A friend of mine once told me that if every country in the world had nuclear weapons, it would mean world peace. The logic being that no one would attack anyone else for fear of being attacked themselves and starting a worldwide nuclear holocaust. He could not have been more wrong. Such a state of affairs would only create a need and a desire among countries to create something even more horrific and destructive. The very existence of nuclear weapons is a testament to this. Their existence stems from a fear that at some point exists within every person, a fear of other people, a fear that all must overcome.
Whenever I think of weapons of mass destruction, I think of a story I heard long ago of a man who saw his reflection in a mirror and then saw his own reflection step out of the mirror. The first time I heard this I thought that perhaps the man was having a bad "acid trip" or some other strange drug-induced experience. But the story is really quite interesting. The man proceeded to look at his reflection and tried to raise his hand up to touch it, but when he did, the reflection also raised its hand, which startled the man and so he pushed the reflection back, and his reflection did the same. He began to feel threatened and so decided to do away with this reflection which was apparently from another world and was obviously not him. He began to think about what could happen if this reflection, which obviously had violent tendencies, went after his wife or his friends, pretending to be him. He hit the reflection, and the reflection hit him back. He kicked the reflection and the reflection kicked him back. The harder he fought, the harder his reflection fought, until he finally became tired of fighting, and his reflection did the same. When he gathered enough strength to stand he saw that his reflection was truly only a reflection, and it was only doing as he was doing. He walked away from it, and it walked away from him. And so the story ended. I actually think it should be added to the story that if the man had turned to embrace his reflection, his reflection would have done the same.
In a sense, this is the story of mankind. We are all surrounded by people who are so much like us, they are almost like reflections.

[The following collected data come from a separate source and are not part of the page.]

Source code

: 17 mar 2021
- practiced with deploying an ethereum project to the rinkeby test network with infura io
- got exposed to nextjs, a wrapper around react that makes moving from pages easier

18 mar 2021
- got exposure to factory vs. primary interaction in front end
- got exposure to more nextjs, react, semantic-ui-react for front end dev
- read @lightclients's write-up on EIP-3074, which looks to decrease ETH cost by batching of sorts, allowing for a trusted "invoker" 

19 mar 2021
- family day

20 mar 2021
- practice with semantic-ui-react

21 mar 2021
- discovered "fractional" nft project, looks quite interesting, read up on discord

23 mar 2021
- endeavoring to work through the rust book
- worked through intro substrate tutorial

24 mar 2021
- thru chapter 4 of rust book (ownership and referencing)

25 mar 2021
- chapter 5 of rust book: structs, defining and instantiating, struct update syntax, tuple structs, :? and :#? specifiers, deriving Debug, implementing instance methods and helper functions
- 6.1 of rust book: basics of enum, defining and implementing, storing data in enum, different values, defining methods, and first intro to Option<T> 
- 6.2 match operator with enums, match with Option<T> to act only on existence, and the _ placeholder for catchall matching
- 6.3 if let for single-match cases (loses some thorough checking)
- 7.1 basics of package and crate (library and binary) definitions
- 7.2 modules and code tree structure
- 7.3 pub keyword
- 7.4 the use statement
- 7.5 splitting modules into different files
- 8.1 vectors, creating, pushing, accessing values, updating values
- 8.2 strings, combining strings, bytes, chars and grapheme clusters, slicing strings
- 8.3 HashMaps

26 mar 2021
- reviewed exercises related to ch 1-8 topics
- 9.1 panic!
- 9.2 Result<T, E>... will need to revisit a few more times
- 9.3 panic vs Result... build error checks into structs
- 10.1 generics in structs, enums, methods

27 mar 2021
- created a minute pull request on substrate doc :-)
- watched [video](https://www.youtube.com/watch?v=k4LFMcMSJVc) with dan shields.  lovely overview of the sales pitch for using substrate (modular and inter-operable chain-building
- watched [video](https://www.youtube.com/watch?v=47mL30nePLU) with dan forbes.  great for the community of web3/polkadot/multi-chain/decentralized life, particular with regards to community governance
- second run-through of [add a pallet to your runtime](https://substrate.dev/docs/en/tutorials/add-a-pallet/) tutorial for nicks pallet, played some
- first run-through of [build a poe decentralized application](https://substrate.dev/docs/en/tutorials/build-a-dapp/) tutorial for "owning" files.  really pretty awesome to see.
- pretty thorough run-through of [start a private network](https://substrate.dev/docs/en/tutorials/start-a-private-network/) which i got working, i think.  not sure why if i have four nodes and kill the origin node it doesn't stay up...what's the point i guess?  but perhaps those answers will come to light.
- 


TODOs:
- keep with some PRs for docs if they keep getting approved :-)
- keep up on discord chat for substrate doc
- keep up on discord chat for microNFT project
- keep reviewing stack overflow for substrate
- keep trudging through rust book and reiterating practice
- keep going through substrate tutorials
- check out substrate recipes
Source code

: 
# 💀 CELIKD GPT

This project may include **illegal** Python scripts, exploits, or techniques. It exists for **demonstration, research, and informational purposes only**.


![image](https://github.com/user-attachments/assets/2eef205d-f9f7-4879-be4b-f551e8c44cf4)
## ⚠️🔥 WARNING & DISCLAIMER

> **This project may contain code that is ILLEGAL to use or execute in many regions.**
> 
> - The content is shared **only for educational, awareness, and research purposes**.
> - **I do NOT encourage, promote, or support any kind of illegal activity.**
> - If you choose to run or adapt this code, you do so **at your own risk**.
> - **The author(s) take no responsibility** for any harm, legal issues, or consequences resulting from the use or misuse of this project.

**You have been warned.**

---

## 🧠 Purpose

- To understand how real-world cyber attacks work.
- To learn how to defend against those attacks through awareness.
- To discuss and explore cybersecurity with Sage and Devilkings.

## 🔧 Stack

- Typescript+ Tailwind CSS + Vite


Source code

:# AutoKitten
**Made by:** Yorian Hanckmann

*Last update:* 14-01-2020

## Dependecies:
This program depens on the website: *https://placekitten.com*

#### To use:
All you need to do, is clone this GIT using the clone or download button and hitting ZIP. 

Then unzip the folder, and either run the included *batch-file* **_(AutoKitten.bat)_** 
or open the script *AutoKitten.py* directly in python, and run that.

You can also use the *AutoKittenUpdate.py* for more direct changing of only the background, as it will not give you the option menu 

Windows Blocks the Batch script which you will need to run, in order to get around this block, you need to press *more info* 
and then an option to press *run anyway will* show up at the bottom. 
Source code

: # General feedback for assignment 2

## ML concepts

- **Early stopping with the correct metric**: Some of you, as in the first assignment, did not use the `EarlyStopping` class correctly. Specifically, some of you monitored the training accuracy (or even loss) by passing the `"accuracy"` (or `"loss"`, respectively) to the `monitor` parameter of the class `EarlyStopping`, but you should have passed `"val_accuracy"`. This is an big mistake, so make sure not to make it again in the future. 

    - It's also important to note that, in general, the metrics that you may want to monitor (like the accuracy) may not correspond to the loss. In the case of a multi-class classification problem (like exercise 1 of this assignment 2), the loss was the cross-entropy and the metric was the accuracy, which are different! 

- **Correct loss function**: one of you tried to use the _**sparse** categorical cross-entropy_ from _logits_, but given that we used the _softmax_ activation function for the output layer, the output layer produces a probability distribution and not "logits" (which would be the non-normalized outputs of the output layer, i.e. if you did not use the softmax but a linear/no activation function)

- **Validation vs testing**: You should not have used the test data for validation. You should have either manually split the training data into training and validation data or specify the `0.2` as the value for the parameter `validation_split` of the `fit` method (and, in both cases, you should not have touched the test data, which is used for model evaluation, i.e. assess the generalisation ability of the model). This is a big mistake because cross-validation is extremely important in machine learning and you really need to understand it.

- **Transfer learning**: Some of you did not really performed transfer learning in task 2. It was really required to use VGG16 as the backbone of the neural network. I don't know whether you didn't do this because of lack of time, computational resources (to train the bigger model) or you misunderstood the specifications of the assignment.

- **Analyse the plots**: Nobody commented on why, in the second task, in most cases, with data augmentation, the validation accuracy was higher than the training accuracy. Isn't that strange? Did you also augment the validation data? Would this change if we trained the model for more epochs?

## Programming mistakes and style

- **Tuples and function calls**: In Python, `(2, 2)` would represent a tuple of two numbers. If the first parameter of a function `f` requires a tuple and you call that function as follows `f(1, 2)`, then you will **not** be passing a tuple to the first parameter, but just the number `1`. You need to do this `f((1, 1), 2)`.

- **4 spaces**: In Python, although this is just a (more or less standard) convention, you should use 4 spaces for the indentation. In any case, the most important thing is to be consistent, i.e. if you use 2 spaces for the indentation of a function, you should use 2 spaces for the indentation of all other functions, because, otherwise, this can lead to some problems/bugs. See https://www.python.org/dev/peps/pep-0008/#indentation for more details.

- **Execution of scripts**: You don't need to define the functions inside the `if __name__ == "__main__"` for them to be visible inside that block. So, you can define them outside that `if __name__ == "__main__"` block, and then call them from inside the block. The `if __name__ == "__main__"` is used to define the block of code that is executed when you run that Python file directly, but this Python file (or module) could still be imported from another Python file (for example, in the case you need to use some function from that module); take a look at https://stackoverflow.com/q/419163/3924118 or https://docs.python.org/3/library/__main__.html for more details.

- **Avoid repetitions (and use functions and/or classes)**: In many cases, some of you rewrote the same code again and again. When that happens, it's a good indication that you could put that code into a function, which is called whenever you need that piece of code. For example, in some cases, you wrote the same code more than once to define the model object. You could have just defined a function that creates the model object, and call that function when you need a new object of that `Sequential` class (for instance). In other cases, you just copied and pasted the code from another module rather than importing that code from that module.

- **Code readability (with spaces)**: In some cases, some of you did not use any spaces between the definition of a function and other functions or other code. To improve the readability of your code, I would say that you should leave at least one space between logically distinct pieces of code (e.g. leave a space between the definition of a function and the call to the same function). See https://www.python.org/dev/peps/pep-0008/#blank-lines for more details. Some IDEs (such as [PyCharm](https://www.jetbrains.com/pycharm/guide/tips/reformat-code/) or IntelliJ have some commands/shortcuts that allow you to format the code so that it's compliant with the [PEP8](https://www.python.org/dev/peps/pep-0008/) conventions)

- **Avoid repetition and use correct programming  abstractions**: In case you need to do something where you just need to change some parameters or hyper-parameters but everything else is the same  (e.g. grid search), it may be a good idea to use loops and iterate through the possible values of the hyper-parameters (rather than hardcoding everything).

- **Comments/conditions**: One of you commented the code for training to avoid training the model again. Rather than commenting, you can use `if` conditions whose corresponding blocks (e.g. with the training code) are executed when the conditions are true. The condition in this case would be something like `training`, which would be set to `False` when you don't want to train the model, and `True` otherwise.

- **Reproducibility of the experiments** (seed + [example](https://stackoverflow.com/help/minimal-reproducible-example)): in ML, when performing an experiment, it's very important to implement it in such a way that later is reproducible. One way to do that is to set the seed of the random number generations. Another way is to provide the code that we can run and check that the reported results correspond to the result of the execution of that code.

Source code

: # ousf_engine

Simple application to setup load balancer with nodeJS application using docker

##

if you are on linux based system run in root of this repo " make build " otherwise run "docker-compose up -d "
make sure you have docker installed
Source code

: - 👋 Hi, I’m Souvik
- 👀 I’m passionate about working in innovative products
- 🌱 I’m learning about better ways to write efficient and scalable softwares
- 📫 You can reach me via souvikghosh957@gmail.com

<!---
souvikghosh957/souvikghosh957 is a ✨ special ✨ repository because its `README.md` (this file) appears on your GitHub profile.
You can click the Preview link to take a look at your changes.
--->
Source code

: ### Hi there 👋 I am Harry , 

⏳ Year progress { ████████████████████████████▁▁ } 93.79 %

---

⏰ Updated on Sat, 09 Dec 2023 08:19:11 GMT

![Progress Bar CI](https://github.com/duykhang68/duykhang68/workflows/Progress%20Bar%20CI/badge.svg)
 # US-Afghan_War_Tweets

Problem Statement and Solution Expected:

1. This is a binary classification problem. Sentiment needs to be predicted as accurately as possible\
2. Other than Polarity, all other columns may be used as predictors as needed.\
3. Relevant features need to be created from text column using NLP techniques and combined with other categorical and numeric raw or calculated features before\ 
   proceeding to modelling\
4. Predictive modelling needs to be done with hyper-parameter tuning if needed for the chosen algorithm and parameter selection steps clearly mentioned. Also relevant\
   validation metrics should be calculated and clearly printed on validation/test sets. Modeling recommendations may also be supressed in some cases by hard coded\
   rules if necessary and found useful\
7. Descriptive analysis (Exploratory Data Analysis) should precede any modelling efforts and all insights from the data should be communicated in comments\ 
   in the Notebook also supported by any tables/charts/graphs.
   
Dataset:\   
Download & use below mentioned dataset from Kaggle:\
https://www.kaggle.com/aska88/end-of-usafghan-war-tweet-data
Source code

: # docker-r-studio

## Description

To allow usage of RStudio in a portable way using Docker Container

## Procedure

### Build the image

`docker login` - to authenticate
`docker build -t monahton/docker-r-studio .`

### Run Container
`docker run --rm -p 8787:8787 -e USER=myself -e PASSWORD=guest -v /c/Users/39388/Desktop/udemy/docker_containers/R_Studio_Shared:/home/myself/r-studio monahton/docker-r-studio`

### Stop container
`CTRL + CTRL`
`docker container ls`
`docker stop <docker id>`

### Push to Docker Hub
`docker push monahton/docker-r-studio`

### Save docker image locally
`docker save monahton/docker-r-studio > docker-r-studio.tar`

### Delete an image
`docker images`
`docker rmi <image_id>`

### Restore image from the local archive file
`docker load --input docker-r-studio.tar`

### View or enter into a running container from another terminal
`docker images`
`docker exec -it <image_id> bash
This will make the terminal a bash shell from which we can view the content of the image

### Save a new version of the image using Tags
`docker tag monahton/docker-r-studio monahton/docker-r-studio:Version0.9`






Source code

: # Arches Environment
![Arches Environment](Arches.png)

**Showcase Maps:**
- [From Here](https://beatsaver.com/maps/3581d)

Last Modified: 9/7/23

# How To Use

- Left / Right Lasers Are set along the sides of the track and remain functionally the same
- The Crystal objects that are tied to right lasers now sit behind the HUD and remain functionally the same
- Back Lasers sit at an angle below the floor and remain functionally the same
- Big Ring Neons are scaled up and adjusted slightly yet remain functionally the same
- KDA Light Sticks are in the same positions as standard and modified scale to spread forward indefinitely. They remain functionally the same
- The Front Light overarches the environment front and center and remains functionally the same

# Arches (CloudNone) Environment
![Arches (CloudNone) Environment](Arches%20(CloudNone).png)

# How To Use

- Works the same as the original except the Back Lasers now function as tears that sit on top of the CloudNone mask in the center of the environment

Sometimes we are afraid of them because we know they have the ability to hurt us as we know we that we have the ability to hurt them. This drives some to want to destroy others before they are destroyed themselves. After all, befriending someone is sometimes more difficult than destroying them. Death is certain, with life comes many risks. Attempt to befriend someone, leave yourself vulnerable and there is always the risk that they will attempt to destroy you. Destroy them and that risk is gone. But it is these risks, and the challenges of befriending others that make life wonderful. Fighting rarely leads to the elimination of an enemy but only yields more fighting. When we fight others, they fight back harder. When our people kill theirs, they kill ours. When we develop weapons, they strive to develop bigger, better and more sophisticated ones. We have gone from stones, to swords, to guns, to bombs, to bigger bombs, to nuclear bombs. When we raise the pot, someone raises it higher, until there is so much at stake that we cannot afford to lose, and so we keep raising it higher ourselves. All of this because we are afraid of our own reflections, because we don’t want to risk attempting to embrace our reflections. Such a pattern is what lead to the development of weapons of mass destruction. A weapon that can destroy enemies with little effort is certainly valuable to someone who wants certainty and does not want to risk anything. With such a weapon, enemies could be completely exterminated, or so its creators might have thought.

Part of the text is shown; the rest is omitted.